• [EXERCISE BRIEF]:
Transcribe exactly the lines that fall between the one holding "- Deberá usar" and the one holding "tableau : tabJours.length", inclusive, from the entries below.

-=-=-

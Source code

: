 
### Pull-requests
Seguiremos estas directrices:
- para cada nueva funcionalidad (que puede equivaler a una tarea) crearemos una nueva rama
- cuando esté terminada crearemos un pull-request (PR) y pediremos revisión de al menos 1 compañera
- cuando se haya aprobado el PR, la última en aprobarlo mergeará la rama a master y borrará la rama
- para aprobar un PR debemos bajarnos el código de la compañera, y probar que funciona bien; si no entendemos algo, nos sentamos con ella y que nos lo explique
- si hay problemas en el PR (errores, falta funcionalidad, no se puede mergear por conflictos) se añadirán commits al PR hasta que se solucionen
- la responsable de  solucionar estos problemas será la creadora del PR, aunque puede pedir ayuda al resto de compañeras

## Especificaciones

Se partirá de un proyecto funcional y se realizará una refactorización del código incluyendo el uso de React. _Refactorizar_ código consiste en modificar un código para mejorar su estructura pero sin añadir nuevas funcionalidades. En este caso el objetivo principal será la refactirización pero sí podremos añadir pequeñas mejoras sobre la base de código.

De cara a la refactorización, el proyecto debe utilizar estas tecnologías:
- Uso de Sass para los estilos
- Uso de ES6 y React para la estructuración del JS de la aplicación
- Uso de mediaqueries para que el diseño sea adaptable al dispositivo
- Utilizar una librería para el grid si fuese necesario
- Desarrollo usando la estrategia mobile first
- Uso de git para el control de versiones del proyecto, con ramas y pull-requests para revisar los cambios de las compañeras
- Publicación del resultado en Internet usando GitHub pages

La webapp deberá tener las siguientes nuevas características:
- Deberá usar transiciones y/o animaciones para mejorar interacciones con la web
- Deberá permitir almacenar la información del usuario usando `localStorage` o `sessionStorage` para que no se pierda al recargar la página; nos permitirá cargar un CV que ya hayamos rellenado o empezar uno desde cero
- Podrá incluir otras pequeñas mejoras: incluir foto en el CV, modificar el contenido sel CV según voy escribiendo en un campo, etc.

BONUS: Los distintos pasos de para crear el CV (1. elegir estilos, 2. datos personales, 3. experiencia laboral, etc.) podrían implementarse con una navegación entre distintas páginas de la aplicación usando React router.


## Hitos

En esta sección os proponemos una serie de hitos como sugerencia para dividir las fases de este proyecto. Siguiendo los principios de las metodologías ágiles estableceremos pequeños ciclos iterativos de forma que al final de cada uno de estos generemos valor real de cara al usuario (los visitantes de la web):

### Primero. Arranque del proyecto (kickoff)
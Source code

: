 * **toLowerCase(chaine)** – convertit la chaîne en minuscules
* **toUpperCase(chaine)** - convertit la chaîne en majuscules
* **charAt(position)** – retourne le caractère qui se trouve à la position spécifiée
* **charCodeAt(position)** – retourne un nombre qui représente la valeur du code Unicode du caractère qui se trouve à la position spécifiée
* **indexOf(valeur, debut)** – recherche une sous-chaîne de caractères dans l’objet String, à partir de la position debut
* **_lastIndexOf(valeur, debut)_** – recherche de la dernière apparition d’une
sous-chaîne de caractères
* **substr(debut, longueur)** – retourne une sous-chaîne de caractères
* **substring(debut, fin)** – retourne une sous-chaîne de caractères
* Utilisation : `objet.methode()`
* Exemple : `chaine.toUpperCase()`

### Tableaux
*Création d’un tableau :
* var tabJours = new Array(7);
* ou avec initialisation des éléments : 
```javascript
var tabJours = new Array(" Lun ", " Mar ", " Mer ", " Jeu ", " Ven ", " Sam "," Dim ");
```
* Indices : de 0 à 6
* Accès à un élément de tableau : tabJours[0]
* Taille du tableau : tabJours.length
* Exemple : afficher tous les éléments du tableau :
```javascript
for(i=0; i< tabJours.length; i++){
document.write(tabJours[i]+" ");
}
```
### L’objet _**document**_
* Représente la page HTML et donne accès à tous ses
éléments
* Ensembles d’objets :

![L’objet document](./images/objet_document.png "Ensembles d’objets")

-=-=-

• [COMPLETED TASK]:
- Deberá usar transiciones y/o animaciones para mejorar interacciones con la web
- Deberá permitir almacenar la información del usuario usando `localStorage` o `sessionStorage` para que no se pierda al recargar la página; nos permitirá cargar un CV que ya hayamos rellenado o empezar uno desde cero
- Podrá incluir otras pequeñas mejoras: incluir foto en el CV, modificar el contenido sel CV según voy escribiendo en un campo, etc.

BONUS: Los distintos pasos de para crear el CV (1. elegir estilos, 2. datos personales, 3. experiencia laboral, etc.) podrían implementarse con una navegación entre distintas páginas de la aplicación usando React router.


## Hitos

En esta sección os proponemos una serie de hitos como sugerencia para dividir las fases de este proyecto. Siguiendo los principios de las metodologías ágiles estableceremos pequeños ciclos iterativos de forma que al final de cada uno de estos generemos valor real de cara al usuario (los visitantes de la web):

### Primero. Arranque del proyecto (kickoff)
Source code

: * **toLowerCase(chaine)** – convertit la chaîne en minuscules
* **toUpperCase(chaine)** - convertit la chaîne en majuscules
* **charAt(position)** – retourne le caractère qui se trouve à la position spécifiée
* **charCodeAt(position)** – retourne un nombre qui représente la valeur du code Unicode du caractère qui se trouve à la position spécifiée
* **indexOf(valeur, debut)** – recherche une sous-chaîne de caractères dans l’objet String, à partir de la position debut
* **_lastIndexOf(valeur, debut)_** – recherche de la dernière apparition d’une
sous-chaîne de caractères
* **substr(debut, longueur)** – retourne une sous-chaîne de caractères
* **substring(debut, fin)** – retourne une sous-chaîne de caractères
* Utilisation : `objet.methode()`
* Exemple : `chaine.toUpperCase()`

### Tableaux
*Création d’un tableau :
* var tabJours = new Array(7);
* ou avec initialisation des éléments : 
```javascript
var tabJours = new Array(" Lun ", " Mar ", " Mer ", " Jeu ", " Ven ", " Sam "," Dim ");
```
* Indices : de 0 à 6
* Accès à un élément de tableau : tabJours[0]
* Taille du tableau : tabJours.length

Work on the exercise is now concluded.